Dirigé par Jessica Cottis, ce programme s’articule en deux parties qui suivent des trajectoires psychologiques similaires, pouvant être interprétées sous l’angle du souvenir menant à la rédemption, au soulagement et au renouveau. La première partie met à l’honneur trois œuvres de compositeurs néerlandais, et s’ouvre sur Thème avec variations pour orgue d’Hendrik Andriessen (1949), interprété par Thomas Annand. Andriessen a écrit cette œuvre puissante après avoir été empêché de composer pendant l’occupation allemande des Pays-Bas parce qu’il avait refusé, en signe de résistance, de rejoindre la Kultuurkamer. La deuxième pièce au programme est la Symphonie no 2 (« Journaux de guerre d’enfants », 2010–2019) du compositeur néerlando-canadien Jaap Nico Hamburger. Celui-ci a puisé son inspiration dans les journaux intimes de cinq adolescents assassinés pendant la guerre, et dans une visite faite avec sa mère, une survivante de plusieurs camps de la mort nazis, au Mémorial des enfants de Yad Vashem, à Jérusalem.
Pour succéder au mémorial musical d’Hamburger, la première partie du concert se conclut sur une œuvre qui célèbre l’amitié : le double concerto de Michel van der Aa intitulé akin (2018–2019).
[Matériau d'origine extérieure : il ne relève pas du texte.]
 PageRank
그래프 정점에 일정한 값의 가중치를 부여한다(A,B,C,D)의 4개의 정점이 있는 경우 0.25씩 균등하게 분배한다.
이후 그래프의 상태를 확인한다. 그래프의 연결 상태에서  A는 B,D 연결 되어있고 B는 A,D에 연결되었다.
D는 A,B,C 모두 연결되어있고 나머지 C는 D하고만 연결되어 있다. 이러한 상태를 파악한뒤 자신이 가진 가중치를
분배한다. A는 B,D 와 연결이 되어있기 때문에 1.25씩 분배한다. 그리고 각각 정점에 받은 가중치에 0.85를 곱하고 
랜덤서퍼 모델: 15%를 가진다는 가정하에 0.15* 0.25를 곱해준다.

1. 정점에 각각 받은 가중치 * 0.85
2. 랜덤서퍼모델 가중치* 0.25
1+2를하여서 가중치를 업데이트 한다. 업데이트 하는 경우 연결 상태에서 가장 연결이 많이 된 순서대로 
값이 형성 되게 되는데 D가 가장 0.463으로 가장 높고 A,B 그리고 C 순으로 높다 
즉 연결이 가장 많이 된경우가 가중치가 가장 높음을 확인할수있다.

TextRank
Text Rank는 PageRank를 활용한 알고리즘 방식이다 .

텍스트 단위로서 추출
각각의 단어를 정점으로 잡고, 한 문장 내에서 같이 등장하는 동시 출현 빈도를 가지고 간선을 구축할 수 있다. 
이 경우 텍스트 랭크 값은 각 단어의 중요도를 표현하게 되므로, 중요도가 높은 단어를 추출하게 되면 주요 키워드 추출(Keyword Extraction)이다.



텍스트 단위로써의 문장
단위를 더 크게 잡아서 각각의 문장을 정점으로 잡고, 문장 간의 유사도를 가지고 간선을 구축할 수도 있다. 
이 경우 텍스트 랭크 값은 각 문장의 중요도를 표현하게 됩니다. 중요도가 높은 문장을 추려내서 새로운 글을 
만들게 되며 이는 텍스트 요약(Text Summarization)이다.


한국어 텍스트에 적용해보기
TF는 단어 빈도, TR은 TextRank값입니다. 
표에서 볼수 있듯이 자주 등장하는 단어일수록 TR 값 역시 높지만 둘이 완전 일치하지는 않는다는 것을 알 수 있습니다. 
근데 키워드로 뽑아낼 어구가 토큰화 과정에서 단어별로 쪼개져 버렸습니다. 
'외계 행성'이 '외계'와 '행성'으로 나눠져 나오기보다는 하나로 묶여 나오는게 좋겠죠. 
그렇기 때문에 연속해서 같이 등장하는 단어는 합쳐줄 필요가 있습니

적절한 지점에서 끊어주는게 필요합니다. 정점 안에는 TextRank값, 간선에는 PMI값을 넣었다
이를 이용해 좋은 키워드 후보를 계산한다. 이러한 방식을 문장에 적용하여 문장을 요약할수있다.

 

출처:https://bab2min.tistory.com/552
Dans ce concerto, la relation entre les parties solistes, interprétées ce soir par les musiciennes néerlandaises Simone Lamsma et Harriet Krijgh, « n’est ni contrapunctique ni conflictuelle […] », souligne le compositeur, mais bien plus « une conversation animée entre bons amis », dans laquelle l’orchestre est l’alter ego des solistes jumelés.
Avec sa Symphonie no 5 (1804–1808), Beethoven a créé une œuvre phare dans laquelle il a ouvert à la symphonie classique tous les possibles du champ narratif. Il a recours, ici, aux éléments constitutifs de la musique elle-même pour entraîner l’auditeur dans un parcours qui va de l’ombre à la lumière; la mémoire est même évoquée dans un passage du quatrième mouvement, avant le triomphe final contre l’adversité. La force du message de la Cinquième explique pourquoi son célèbre motif d’ouverture est devenu un signal de ralliement pour les Forces alliées de la Deuxième Guerre mondiale – et pourquoi cette symphonie demeure, aujourd’hui encore, l’une des compositions pour orchestre les plus populaires et appréciées du répertoire.
Hannah Chan-Hartley
Hannah Chan-Hartley, docteure en musicologie, œuvre dans la sphère publique en tant qu’écrivaine, conférencière et chercheuse. Twitter : @hanchanhartley
Haarlem, Pays-Bas, 17 septembre 1892
Haarlem, Pays-Bas, 12 avril 1981
Hendrik Andriessen appartenait à une illustre lignée de compositeurs néerlandais qui comprenait son père et son frère Willem, et aujourd’hui ses fils, Jurriaan et Louis. De son vivant, il était considéré comme l’un des plus éminents organistes des Pays-Bas, ayant détenu des chaires prestigieuses à l’église Saint-Joseph de Haarlem, puis à la cathédrale d’Utrecht. Écrivant dans un style singulier qui associait la musique du début du Moyen Âge aux techniques de composition modernes, il a créé un catalogue d’œuvres si influentes qu’elles ont orienté l’évolution de la musique néerlandaise au XXe siècle.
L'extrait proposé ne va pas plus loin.